- EXERCISE INSTRUCTIONS -
Your answer should consist of each line below that includes the word "codemetapy".

- Saved entries -
◇ ◇ ◇ ◇ ◇ ◇ ◇
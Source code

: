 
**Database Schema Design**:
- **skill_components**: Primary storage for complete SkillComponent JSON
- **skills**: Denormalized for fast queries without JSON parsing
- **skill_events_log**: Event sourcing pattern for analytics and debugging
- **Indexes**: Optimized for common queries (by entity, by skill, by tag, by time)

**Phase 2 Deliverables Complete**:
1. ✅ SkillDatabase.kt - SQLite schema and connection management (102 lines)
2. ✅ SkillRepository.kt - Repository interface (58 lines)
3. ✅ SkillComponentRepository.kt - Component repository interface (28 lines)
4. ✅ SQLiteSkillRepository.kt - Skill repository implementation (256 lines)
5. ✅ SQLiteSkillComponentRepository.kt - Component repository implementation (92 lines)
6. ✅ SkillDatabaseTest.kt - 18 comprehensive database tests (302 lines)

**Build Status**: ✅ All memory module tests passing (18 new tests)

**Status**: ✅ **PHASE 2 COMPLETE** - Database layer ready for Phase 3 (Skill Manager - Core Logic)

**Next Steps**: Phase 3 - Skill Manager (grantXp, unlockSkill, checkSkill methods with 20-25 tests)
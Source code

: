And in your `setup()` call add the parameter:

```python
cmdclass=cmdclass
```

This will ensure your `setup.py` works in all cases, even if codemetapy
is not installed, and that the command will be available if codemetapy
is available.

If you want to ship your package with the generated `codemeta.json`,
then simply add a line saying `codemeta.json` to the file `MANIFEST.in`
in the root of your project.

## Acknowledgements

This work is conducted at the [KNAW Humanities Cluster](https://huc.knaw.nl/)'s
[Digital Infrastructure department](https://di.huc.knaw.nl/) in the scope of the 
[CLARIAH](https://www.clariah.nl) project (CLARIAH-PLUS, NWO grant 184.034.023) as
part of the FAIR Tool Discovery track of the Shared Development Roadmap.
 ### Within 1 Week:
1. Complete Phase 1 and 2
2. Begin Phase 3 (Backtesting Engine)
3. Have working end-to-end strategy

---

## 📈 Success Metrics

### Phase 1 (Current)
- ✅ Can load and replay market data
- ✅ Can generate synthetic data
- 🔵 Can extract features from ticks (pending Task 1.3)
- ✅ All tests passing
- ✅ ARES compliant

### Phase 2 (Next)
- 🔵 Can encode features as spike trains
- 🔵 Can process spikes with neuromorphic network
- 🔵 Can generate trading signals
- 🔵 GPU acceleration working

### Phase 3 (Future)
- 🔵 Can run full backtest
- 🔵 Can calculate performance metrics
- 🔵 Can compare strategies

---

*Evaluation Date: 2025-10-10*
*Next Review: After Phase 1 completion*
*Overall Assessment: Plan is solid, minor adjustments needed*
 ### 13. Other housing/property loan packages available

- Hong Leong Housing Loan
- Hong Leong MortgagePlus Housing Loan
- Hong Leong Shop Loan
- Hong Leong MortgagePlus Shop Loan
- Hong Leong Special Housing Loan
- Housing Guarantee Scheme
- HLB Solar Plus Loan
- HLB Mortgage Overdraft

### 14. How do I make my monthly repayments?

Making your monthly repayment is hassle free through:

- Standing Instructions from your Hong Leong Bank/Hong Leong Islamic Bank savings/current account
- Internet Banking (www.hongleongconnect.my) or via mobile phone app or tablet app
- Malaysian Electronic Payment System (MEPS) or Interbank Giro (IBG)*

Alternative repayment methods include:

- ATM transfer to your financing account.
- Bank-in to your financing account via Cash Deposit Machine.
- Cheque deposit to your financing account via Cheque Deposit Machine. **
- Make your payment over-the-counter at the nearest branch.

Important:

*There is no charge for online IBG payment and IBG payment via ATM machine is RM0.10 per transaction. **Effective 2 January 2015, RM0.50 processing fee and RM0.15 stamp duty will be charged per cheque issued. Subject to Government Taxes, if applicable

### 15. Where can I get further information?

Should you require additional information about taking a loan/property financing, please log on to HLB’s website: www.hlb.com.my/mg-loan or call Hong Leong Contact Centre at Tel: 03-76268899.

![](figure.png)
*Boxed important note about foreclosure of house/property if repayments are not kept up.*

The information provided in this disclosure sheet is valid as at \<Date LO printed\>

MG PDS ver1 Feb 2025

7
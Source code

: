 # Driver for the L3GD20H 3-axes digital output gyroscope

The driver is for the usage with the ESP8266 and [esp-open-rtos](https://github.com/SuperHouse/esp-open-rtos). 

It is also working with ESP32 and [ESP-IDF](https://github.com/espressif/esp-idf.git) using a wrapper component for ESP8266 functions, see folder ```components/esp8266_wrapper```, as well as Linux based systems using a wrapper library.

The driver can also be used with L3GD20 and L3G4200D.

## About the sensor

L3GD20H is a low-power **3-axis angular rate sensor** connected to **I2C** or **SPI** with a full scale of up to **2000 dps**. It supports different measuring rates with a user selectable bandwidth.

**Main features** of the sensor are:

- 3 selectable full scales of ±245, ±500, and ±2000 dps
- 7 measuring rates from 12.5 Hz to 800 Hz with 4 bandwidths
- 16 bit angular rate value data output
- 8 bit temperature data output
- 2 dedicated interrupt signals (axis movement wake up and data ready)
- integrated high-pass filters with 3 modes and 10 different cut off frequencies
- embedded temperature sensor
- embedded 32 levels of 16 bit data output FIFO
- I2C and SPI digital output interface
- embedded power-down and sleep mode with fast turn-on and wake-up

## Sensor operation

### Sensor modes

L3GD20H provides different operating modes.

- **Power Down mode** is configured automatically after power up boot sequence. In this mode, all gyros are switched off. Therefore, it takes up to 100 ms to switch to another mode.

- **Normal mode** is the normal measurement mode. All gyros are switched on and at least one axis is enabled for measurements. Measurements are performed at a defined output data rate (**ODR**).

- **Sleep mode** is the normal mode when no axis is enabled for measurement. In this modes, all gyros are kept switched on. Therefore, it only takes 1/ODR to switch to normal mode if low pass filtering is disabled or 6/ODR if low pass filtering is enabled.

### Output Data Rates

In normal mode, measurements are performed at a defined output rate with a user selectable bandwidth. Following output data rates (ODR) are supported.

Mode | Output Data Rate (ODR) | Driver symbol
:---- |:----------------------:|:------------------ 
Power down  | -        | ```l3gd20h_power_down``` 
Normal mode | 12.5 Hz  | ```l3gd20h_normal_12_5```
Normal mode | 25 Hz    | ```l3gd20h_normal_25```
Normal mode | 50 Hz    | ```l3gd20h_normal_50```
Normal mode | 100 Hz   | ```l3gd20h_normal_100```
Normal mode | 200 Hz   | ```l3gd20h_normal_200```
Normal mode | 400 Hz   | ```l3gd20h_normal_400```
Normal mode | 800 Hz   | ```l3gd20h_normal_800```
◇ ◇ ◇ ◇ ◇ ◇ ◇
- ANSWER TO THE EXERCISE -
This will ensure your `setup.py` works in all cases, even if codemetapy
is not installed, and that the command will be available if codemetapy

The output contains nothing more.